Give an exact copy of the line that has "The topics included" and of every line below it, through the last, with nothing else.

*** Opening Material shown ***

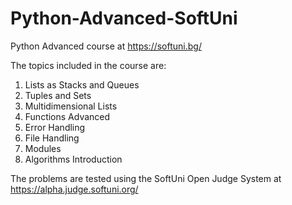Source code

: # Python-Advanced-SoftUni
Python Advanced course at https://softuni.bg/

The topics included in the course are:
1. Lists as Stacks and Queues
2. Tuples and Sets
3. Multidimensional Lists
4. Functions Advanced
5. Error Handling
6. File Handling
7. Modules
8. Algorithms Introduction

The problems are tested using the SoftUni Open Judge System at https://alpha.judge.softuni.org/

*** Closing Material shown ***

▶ [Task result]
The topics included in the course are:
1. Lists as Stacks and Queues
2. Tuples and Sets
3. Multidimensional Lists
4. Functions Advanced
5. Error Handling
6. File Handling
7. Modules
8. Algorithms Introduction

The problems are tested using the SoftUni Open Judge System at https://alpha.judge.softuni.org/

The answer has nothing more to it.